• Your instructions:
Find every line in the entries that holds the string "include" and report it.

Saved data entries
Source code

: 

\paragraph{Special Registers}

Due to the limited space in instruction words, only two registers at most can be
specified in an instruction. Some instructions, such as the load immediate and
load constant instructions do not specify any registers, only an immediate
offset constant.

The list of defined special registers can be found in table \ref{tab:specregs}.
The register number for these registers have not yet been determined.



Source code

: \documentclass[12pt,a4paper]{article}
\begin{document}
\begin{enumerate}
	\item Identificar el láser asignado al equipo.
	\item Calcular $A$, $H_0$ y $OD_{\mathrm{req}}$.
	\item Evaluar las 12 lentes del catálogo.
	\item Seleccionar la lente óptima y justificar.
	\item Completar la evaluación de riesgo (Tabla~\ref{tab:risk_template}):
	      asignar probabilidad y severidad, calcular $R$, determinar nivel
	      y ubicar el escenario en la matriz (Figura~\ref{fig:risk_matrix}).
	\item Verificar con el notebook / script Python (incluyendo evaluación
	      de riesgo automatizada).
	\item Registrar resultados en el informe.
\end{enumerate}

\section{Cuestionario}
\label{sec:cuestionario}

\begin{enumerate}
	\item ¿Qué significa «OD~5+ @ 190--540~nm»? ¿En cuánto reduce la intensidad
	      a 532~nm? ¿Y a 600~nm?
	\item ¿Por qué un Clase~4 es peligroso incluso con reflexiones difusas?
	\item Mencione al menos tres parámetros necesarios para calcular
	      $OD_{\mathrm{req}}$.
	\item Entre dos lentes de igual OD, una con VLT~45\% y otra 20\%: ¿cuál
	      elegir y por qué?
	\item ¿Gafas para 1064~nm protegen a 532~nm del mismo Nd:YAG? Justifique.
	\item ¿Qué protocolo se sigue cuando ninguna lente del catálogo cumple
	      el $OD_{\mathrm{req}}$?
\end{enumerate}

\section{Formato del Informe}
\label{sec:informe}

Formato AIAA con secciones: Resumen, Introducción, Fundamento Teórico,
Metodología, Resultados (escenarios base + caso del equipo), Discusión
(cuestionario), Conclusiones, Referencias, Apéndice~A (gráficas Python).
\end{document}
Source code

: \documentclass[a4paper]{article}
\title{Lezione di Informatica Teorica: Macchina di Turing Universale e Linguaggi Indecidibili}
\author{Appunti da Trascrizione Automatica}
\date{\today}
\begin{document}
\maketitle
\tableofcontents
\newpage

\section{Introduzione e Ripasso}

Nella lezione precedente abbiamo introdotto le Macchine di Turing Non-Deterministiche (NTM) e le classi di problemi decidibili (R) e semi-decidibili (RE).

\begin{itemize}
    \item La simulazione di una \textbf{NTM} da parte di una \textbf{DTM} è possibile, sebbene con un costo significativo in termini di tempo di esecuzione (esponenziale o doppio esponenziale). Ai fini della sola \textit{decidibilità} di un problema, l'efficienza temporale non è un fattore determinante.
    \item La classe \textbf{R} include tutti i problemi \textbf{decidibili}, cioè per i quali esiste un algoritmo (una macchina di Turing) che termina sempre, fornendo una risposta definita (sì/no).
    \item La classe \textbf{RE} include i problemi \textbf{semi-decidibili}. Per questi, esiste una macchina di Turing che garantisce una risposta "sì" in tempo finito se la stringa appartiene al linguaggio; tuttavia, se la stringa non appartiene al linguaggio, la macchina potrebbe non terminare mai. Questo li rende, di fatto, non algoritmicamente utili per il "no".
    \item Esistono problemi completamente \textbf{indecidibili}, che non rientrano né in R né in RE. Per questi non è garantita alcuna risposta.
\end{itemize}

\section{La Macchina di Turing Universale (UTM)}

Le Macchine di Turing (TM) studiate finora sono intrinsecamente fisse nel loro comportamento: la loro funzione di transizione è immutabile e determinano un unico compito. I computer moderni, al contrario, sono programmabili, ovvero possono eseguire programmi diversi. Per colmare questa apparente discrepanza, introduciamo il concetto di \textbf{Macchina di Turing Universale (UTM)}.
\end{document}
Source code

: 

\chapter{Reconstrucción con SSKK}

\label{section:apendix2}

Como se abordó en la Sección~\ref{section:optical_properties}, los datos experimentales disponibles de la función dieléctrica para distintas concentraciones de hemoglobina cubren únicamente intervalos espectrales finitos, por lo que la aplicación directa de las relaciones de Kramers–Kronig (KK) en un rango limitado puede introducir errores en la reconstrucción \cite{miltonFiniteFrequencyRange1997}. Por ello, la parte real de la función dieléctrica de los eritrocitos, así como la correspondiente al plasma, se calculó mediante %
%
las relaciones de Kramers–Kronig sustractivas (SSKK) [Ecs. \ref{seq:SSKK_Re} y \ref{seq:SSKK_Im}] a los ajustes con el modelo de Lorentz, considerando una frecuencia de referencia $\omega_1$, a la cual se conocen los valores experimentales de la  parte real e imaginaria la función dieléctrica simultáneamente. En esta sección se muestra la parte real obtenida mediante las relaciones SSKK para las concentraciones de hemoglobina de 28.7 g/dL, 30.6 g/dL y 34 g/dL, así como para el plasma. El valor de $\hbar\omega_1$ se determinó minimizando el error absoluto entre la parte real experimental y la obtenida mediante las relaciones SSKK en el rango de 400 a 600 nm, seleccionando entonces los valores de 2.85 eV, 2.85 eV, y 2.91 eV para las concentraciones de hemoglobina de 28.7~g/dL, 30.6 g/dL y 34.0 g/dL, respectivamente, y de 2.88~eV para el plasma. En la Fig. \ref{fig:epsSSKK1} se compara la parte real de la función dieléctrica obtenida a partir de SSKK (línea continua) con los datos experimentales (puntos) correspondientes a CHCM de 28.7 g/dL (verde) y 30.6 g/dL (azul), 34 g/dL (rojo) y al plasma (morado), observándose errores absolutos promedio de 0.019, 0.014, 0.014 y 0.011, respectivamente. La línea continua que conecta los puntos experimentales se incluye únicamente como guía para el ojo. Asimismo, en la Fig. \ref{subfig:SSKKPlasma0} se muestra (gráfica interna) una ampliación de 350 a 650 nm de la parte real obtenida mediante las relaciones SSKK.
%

• Task solution:
    \item La classe \textbf{R} include tutti i problemi \textbf{decidibili}, cioè per i quali esiste un algoritmo (una macchina di Turing) che termina sempre, fornendo una risposta definita (sì/no).
    \item La classe \textbf{RE} include i problemi \textbf{semi-decidibili}. Per questi, esiste una macchina di Turing che garantisce una risposta "sì" in tempo finito se la stringa appartiene al linguaggio; tuttavia, se la stringa non appartiene al linguaggio, la macchina potrebbe non terminare mai. Questo li rende, di fatto, non algoritmicamente utili per il "no".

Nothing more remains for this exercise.